Appalling, hair-raising and shocking descriptions. Reb Shlomo ben Reb Shimon, and a number of other historians of those days, don't judge, don't attempt to find halachic justification for the self-slaughter of the people of Mainz.

It seems as if the members of these sacred communities were not afraid of the punishment and the tortures they were destined to suffer. Physical suffering didn't frighten them. They feared being forced to convert to Christianity. They feared that they might be killed and that their tender children would remain prey to the wretched baptismal waters.

Regarding the souls of their children, they took no chances. They maintained that it was permissible to kill them as Jews, in order to prevent them from converting to the enemy faith. Yehoreig ve'al ya'avor. Of course before taking the final step, they attempted every possible means of escape: bribery, fleeing to the fortresses, by seeking the help of the secular ruling power, and by begging for mercy.

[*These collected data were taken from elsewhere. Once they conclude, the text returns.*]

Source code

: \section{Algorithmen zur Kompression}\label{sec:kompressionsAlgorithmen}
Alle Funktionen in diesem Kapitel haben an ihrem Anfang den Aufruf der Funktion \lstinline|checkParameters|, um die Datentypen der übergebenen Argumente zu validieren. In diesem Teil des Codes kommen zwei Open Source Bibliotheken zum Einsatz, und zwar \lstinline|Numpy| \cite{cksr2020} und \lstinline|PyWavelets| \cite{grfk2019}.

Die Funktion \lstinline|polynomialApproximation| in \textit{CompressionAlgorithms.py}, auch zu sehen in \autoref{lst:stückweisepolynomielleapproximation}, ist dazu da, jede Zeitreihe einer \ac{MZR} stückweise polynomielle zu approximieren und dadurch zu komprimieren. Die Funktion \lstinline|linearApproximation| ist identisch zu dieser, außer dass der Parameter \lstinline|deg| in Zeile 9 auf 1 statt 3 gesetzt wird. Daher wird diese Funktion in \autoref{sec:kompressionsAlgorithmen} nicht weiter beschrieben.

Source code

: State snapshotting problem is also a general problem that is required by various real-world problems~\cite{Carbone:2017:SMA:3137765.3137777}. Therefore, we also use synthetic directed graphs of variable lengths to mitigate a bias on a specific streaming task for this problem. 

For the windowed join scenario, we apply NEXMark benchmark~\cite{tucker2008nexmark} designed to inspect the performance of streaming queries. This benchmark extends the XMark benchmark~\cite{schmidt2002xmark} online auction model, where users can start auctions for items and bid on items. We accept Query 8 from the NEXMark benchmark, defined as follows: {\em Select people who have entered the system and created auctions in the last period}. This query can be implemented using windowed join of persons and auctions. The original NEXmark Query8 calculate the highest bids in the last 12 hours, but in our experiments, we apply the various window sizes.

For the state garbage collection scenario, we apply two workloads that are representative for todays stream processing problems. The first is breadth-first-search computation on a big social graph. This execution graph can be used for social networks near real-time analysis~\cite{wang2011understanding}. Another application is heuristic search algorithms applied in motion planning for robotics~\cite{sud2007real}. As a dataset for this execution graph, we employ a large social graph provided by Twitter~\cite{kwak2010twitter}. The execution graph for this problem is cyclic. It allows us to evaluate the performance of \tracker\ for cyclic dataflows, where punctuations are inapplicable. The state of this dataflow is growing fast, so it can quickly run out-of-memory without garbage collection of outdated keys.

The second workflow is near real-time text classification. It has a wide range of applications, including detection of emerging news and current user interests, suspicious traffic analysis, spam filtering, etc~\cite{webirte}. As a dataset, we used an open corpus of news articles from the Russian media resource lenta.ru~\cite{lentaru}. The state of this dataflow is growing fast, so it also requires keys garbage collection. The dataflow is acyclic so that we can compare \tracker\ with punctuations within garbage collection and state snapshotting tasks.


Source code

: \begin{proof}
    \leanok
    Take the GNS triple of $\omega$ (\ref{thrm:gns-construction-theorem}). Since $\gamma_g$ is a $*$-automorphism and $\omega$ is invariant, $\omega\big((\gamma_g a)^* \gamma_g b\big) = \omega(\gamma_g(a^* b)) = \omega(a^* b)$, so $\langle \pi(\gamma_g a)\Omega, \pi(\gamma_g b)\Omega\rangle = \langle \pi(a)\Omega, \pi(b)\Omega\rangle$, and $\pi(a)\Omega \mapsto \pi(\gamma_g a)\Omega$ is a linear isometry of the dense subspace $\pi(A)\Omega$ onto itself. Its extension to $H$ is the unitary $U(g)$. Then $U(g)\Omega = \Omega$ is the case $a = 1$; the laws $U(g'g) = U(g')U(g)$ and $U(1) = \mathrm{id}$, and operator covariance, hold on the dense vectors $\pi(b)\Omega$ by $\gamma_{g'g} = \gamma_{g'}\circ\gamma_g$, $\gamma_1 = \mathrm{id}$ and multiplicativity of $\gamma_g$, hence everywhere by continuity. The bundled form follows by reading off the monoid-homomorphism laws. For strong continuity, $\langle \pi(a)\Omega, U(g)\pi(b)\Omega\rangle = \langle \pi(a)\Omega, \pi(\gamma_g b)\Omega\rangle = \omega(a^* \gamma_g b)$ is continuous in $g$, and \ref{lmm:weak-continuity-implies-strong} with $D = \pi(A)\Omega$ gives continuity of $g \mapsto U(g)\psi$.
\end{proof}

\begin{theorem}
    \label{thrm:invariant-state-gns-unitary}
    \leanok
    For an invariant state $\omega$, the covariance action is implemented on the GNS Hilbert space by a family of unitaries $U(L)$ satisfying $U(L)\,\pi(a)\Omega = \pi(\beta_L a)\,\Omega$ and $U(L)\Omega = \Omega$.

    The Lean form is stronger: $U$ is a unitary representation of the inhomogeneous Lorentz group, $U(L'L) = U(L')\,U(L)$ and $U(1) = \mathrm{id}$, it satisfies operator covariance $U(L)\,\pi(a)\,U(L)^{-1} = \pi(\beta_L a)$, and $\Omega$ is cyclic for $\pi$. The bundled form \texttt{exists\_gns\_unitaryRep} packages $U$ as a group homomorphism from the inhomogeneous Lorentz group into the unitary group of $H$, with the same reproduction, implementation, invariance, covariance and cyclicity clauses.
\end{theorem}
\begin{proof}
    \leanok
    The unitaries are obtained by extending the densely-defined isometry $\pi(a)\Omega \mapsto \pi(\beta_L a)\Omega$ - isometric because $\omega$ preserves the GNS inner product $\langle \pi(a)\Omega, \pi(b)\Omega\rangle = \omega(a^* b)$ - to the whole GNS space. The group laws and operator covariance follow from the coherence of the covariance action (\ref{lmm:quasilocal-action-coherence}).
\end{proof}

When all these attempts proved futile, they took their own lives.

Subsequent Crusades

This occurred during the first Crusade. After that, there were two more major Crusades: the second in 1144 (4904) and the third about 70 years later. There were other minor Crusades as well. Some count up to nine. Not all of them reached their final destination -- the Holy Land. But on the way, all of them wreaked havoc on to the Jewish communities which had tried to restore themselves between Crusade and Crusade hoping, each time, that the evil had passed.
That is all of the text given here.